The Ironclad project at Microsoft Research is using a set of new and modified tools based on automated theorem proving to build Ironclad services. An Ironclad service guarantees to remote parties that every CPU instruction the service executes adheres to a high-level specification, convincing clients that the service will be worthy of their trust. To provide such end-to-end guarantees, we built a full stack of verified software. That software includes a verified kernel; verified drivers; verified system and cryptography libraries including SHA, HMAC, and RSA; and four Ironclad Apps. As a concrete example, our Ironclad database provably provides differential privacy to its data contributors. In other words, if a client encrypts her personal data with the database’s public key, then it can only be decrypted by software that guarantees, down to the assembly level, that it preserves differential privacy when releasing aggregate statistics about the data.
We’ve also recently expanded the scope of our verification efforts to distributed systems, which are notorious for harboring subtle bugs. We have developed IronFleet, a methodology for building practical and provably correct distributed systems. We demonstrated the methodology on a complex implementation of a Paxos-based replicated state machine library and a lease-based sharded key-value store. We proved that each obeys a concise safety specification, as well as desirable liveness requirements. Each implementation achieves performance competitive with a reference system.
In this talk, we describe our methodology, formal results, and lessons we learned from building large stacks of verified systems software. In pushing automated verification tools to new scales (over 70K lines of code and proof so far), our team has both benefited from automated verification techniques and uncovered new challenges in using them.

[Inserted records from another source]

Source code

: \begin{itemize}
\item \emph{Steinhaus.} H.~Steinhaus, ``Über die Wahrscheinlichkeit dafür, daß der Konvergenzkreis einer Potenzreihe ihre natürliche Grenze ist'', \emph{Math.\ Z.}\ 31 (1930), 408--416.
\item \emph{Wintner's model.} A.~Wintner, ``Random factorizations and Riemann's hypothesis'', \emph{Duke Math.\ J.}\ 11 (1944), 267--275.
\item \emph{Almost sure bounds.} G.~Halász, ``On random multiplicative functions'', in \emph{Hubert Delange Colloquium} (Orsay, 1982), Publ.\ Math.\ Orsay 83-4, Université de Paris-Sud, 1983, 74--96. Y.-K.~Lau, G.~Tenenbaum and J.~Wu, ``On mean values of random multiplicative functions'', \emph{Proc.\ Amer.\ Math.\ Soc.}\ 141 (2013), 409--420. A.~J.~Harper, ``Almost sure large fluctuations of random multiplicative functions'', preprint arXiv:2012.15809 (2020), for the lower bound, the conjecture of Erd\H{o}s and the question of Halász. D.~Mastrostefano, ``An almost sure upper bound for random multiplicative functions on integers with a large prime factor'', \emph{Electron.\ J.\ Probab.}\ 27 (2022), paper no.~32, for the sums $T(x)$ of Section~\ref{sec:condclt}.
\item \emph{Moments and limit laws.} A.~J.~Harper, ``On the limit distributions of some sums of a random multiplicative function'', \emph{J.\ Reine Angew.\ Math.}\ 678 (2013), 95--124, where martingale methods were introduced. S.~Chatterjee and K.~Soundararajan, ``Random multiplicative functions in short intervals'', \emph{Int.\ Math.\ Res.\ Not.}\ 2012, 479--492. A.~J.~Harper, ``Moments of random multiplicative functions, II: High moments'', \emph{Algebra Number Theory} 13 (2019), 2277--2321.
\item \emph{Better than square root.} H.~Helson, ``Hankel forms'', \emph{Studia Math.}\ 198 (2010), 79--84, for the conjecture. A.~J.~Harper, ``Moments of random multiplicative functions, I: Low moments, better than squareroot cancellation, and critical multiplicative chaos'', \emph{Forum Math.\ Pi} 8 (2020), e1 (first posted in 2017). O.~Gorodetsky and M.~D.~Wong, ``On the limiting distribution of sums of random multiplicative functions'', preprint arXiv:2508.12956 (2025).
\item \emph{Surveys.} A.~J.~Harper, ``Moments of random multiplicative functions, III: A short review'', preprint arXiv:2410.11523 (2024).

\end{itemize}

By continuing to push verification tools to larger and more complex systems, Ironclad ultimately aims to raise the standard for security- and reliability-critical systems from “tested” to “correct”.
I joined the Security and Privacy Research Group here at Microsoft Research in 2010. I am interested in a broad range of security topics (e.g., network and system security, applied cryptography, usable security, and data privacy), as well as topics such as operating system design, distributed systems, and mobile computing. My current work focuses on protocols for verifiable computation and zero-knowledge proofs, building practical, formally verified secure systems, and developing next-generation application models. I have been fortunate to work with many excellent interns, including Ben Kreuter, Karthik Nagaraj, Mariana Raykova, Joshua Schiffman, Srinath Setty, Sai Deep Tetali, Xi Xiong, and Samee Zahur.
I completed my PhD at Carnegie Mellon University under the supervision of Adrian Perrig. My dissertation studies the design, implementation, and evaluation of a combination of hardware, software, and cryptographic primitives for extending the trust you have in one service or device in order to allow you to trust other services and devices. My dissertation won the 2010 ACM Doctoral Dissertation Award.
Earlier in my career, I studied computer science at Harvard University.